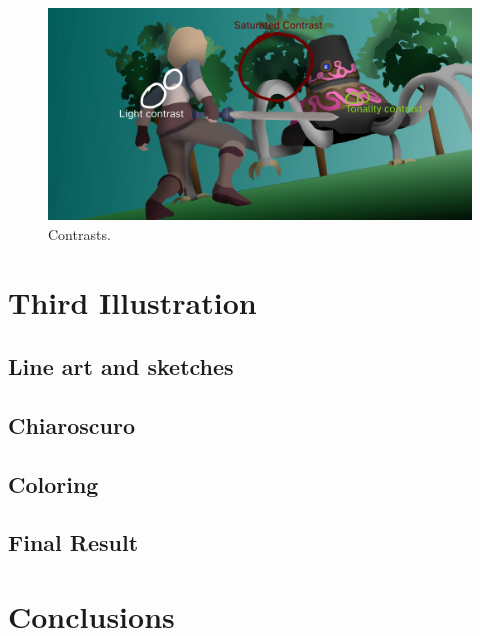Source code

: \documentclass{cup-pan}
\begin{document}
            \begin{figure}[H]
                \includegraphics[width=\textwidth]{Imagenes/Fanart2/Analysis/contraste.png}
                \caption{Contrasts.}
            \end{figure}
\newpage
\newpage
\section{Third Illustration}

    \subsection{Line art and sketches}

    \subsection{Chiaroscuro}

    \subsection{Coloring}

    \subsection{Final Result}
    \newpage
\newpage
\section{Conclusions}

\newpage
\end{document}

_ _ _ _ _ _ _

Each record above should be duplicated word for word, with no pictures included.

■ SOLUTION
Source code

: \documentclass{cup-pan}
\begin{document}
            \begin{figure}[H]
                \includegraphics[width=\textwidth]{Imagenes/Fanart2/Analysis/contraste.png}
                \caption{Contrasts.}
            \end{figure}
\newpage
\newpage
\section{Third Illustration}

    \subsection{Line art and sketches}

    \subsection{Chiaroscuro}

    \subsection{Coloring}

    \subsection{Final Result}
    \newpage
\newpage
\section{Conclusions}

\newpage
\end{document}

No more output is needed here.